# Exercise instructions
Leaving out only the pictures, write out all the entries exactly.
=== Data for this exercise ===
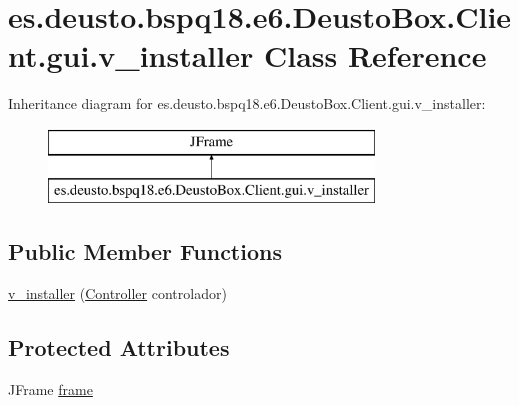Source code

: \hypertarget{classes_1_1deusto_1_1bspq18_1_1e6_1_1_deusto_box_1_1_client_1_1gui_1_1v__installer}{}\section{es.\+deusto.\+bspq18.\+e6.\+Deusto\+Box.\+Client.\+gui.\+v\+\_\+installer Class Reference}
\label{classes_1_1deusto_1_1bspq18_1_1e6_1_1_deusto_box_1_1_client_1_1gui_1_1v__installer}
Inheritance diagram for es.\+deusto.\+bspq18.\+e6.\+Deusto\+Box.\+Client.\+gui.\+v\+\_\+installer\+:\begin{figure}[H]
\begin{center}
\leavevmode
\includegraphics[height=2.000000cm]{classes_1_1deusto_1_1bspq18_1_1e6_1_1_deusto_box_1_1_client_1_1gui_1_1v__installer}
\end{center}
\end{figure}
\subsection*{Public Member Functions}
\begin{DoxyCompactItemize}
\item 
\mbox{\hyperlink{classes_1_1deusto_1_1bspq18_1_1e6_1_1_deusto_box_1_1_client_1_1gui_1_1v__installer_ae71e54515f77a1a828256995dfb506b2}{v\+\_\+installer}} (\mbox{\hyperlink{classes_1_1deusto_1_1bspq18_1_1e6_1_1_deusto_box_1_1_client_1_1controller_1_1_controller}{Controller}} controlador)
\end{DoxyCompactItemize}
\subsection*{Protected Attributes}
\begin{DoxyCompactItemize}
\item 
J\+Frame \mbox{\hyperlink{classes_1_1deusto_1_1bspq18_1_1e6_1_1_deusto_box_1_1_client_1_1gui_1_1v__installer_a2ec43c684c855671f40cfa6ba775a362}{frame}}
\end{DoxyCompactItemize}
===
# Problem solution
Source code

: \hypertarget{classes_1_1deusto_1_1bspq18_1_1e6_1_1_deusto_box_1_1_client_1_1gui_1_1v__installer}{}\section{es.\+deusto.\+bspq18.\+e6.\+Deusto\+Box.\+Client.\+gui.\+v\+\_\+installer Class Reference}
\label{classes_1_1deusto_1_1bspq18_1_1e6_1_1_deusto_box_1_1_client_1_1gui_1_1v__installer}
Inheritance diagram for es.\+deusto.\+bspq18.\+e6.\+Deusto\+Box.\+Client.\+gui.\+v\+\_\+installer\+:\begin{figure}[H]
\begin{center}
\leavevmode
\includegraphics[height=2.000000cm]{classes_1_1deusto_1_1bspq18_1_1e6_1_1_deusto_box_1_1_client_1_1gui_1_1v__installer}
\end{center}
\end{figure}
\subsection*{Public Member Functions}
\begin{DoxyCompactItemize}
\item 
\mbox{\hyperlink{classes_1_1deusto_1_1bspq18_1_1e6_1_1_deusto_box_1_1_client_1_1gui_1_1v__installer_ae71e54515f77a1a828256995dfb506b2}{v\+\_\+installer}} (\mbox{\hyperlink{classes_1_1deusto_1_1bspq18_1_1e6_1_1_deusto_box_1_1_client_1_1controller_1_1_controller}{Controller}} controlador)
\end{DoxyCompactItemize}
\subsection*{Protected Attributes}
\begin{DoxyCompactItemize}
\item 
J\+Frame \mbox{\hyperlink{classes_1_1deusto_1_1bspq18_1_1e6_1_1_deusto_box_1_1_client_1_1gui_1_1v__installer_a2ec43c684c855671f40cfa6ba775a362}{frame}}
\end{DoxyCompactItemize}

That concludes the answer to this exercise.